SWITCH - Encouraging a SWITCH from car-based to active mobility using personalised information and communication technology approaches
Overview
Background & policy context:
The number of trips of the average urban inhabitant per year has grown steadily in recent years – but we are actually moving (our bodies) less. Every day, millions of trips are made by car or other motorised private vehicles as well as with public transport, while only a small percentage of trips are made by active transport modes, such as walking and cycling. Many people even talk about our sedentary lifestyles as an epidemic because the resulting negative impacts on our health and quality of life has reached unprecedented levels.
These negative trends can be reversed: A new urban mobility culture is blooming. Most cities aspire to create more people-friendly places to encourage walking and cycling by establishing new services to cater for pedestrians (i.e. wayfinding, real time multimodal information, shared and multi-modal mobility solutions) and by designing suitable infrastructure to make walking and cycling safer and more comfortable.
Objectives:
Car traffic is a major source of greenhouse gas (GHG) emissions and impacts urban quality of life in many ways. SWITCH’s main objective is to reduce GHG-emissions and primary energy consumption by replacing car trips by switching to walking and cycling (active modes) for short urban trips. Breaking car based routines not only impacts mode choice for short trips but opens people’s mind to other options for other journeys. Active modes, like walking and cycling are the basis of healthy, environmentally friendly multimodal travel behaviour with synergies to public transport.
Methodology:
The SWITCH-approach uses personalised travel planning approaches to encourage people to switch car trips to active modes.

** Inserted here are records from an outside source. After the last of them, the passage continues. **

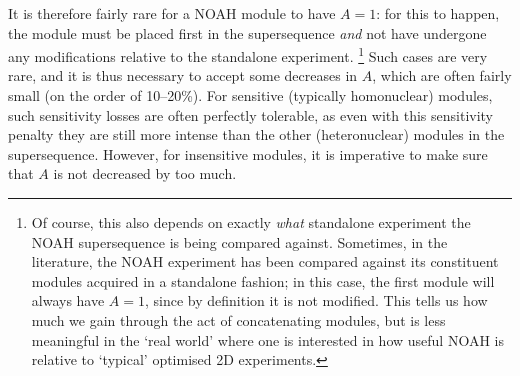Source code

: It is therefore fairly rare for a NOAH module to have $A = 1$: for this to happen, the module must be placed first in the supersequence \textit{and} not have undergone any modifications relative to the standalone experiment.%
\footnote{Of course, this also depends on exactly \textit{what} standalone experiment the NOAH supersequence is being compared against. Sometimes, in the literature, the NOAH experiment has been compared against its constituent modules acquired in a standalone fashion; in this case, the first module will always have $A = 1$, since by definition it is not modified. This tells us how much we gain through the act of concatenating modules, but is less meaningful in the `real world' where one is interested in how useful NOAH is relative to `typical' optimised 2D experiments.}
Such cases are very rare, and it is thus necessary to accept some decreases in $A$, which are often fairly small (on the order of 10--20\%).
For sensitive (typically homonuclear) modules, such sensitivity losses are often perfectly tolerable, as even with this sensitivity penalty they are still more intense than the other (heteronuclear) modules in the supersequence.
However, for insensitive modules, it is imperative to make sure that $A$ is not decreased by too much.
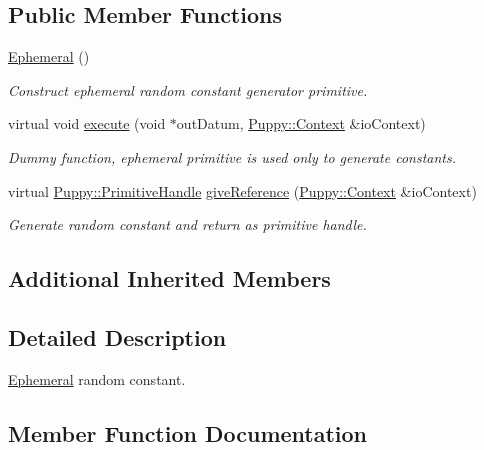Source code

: \subsection*{Public Member Functions}
\begin{DoxyCompactItemize}
\item 
\hypertarget{classEphemeral_ac6c554dd7fc112356dc1794d5579f28e}{}\hyperlink{classEphemeral_ac6c554dd7fc112356dc1794d5579f28e}{Ephemeral} ()\label{classEphemeral_ac6c554dd7fc112356dc1794d5579f28e}

\begin{DoxyCompactList}\small\item\em Construct ephemeral random constant generator primitive. \end{DoxyCompactList}\item 
virtual void \hyperlink{classEphemeral_a69fb1365baddf81c9f1cd7c35a6bad16}{execute} (void $\ast$out\+Datum, \hyperlink{classPuppy_1_1Context}{Puppy\+::\+Context} \&io\+Context)
\begin{DoxyCompactList}\small\item\em Dummy function, ephemeral primitive is used only to generate constants. \end{DoxyCompactList}\item 
virtual \hyperlink{classPuppy_1_1PrimitiveHandle}{Puppy\+::\+Primitive\+Handle} \hyperlink{classEphemeral_a4c8bf775486a868d9011c4b9d93e7547}{give\+Reference} (\hyperlink{classPuppy_1_1Context}{Puppy\+::\+Context} \&io\+Context)
\begin{DoxyCompactList}\small\item\em Generate random constant and return as primitive handle. \end{DoxyCompactList}\end{DoxyCompactItemize}
\subsection*{Additional Inherited Members}


\subsection{Detailed Description}
\hyperlink{classEphemeral}{Ephemeral} random constant. 

\subsection{Member Function Documentation}
\hypertarget{classEphemeral_a69fb1365baddf81c9f1cd7c35a6bad16}{}
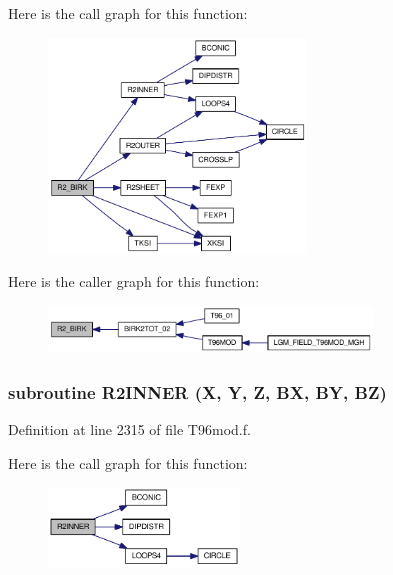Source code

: Here is the call graph for this function:\nopagebreak
\begin{figure}[H]
\begin{center}
\leavevmode
\includegraphics[width=194pt]{_t96mod_8f_75644447b8b698b1ea33e1bc67aba7af_cgraph}
\end{center}
\end{figure}


Here is the caller graph for this function:\nopagebreak
\begin{figure}[H]
\begin{center}
\leavevmode
\includegraphics[width=244pt]{_t96mod_8f_75644447b8b698b1ea33e1bc67aba7af_icgraph}
\end{center}
\end{figure}
\hypertarget{_t96mod_8f_717e6c5b669e682bef3f33b1a4a73796}{
\subsubsection[{R2INNER}]{\setlength{\rightskip}{0pt plus 5cm}subroutine R2INNER (X, \/  Y, \/  Z, \/  BX, \/  BY, \/  BZ)}}
\label{_t96mod_8f_717e6c5b669e682bef3f33b1a4a73796}




Definition at line 2315 of file T96mod.f.

Here is the call graph for this function:\nopagebreak
\begin{figure}[H]
\begin{center}
\leavevmode
\includegraphics[width=144pt]{_t96mod_8f_717e6c5b669e682bef3f33b1a4a73796_cgraph}
\end{center}
\end{figure}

The innovation comes from:
- The combination of tried and tested personalised travel planning approaches
- Their application to target groups of persons in life changing moments on large scale
- The application of ICT solutions like Smartphone applications and Intelligent Health's Beat the Street system
- The use of arguments from public health to motivate behavioural change.
Five local campaigns will be implemented using a three-step approach: Raise awareness, impart knowledge and motivate behavioural change. An overall process and quantitative output evaluation in integrated in the campaign. A set of training documents, workshops and webinars will be developed to stimulate cities outside the consortium to follow the SWITCH-approach.